START INFORMATION SHOWN
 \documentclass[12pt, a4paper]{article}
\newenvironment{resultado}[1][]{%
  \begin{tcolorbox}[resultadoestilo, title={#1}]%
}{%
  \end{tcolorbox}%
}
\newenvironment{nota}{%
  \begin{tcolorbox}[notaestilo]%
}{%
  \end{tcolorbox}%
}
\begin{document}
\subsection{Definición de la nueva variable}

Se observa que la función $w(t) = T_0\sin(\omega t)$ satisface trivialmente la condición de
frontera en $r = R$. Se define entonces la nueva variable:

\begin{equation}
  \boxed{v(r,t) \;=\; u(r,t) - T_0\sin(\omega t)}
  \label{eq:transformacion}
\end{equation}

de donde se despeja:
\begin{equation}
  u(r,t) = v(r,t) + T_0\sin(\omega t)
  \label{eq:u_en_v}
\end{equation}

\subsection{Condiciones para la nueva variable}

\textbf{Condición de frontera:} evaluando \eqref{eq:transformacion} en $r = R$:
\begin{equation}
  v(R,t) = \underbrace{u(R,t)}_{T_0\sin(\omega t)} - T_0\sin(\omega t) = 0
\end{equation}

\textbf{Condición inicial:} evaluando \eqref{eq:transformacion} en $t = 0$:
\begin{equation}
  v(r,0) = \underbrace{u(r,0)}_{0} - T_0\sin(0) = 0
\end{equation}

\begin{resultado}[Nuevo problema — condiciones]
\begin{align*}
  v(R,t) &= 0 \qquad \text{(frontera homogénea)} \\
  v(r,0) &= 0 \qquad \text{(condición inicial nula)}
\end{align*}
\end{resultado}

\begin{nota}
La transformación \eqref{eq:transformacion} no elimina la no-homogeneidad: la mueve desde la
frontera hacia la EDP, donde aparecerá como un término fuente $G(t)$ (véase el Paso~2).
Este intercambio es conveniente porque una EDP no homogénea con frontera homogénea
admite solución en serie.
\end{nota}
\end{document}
END INFORMATION SHOWN
TASK → What lines above contain the word "tcolorbox"? Please copy each one.

RESPONSE →
  \begin{tcolorbox}[resultadoestilo, title={#1}]%
  \end{tcolorbox}%
  \begin{tcolorbox}[notaestilo]%
  \end{tcolorbox}%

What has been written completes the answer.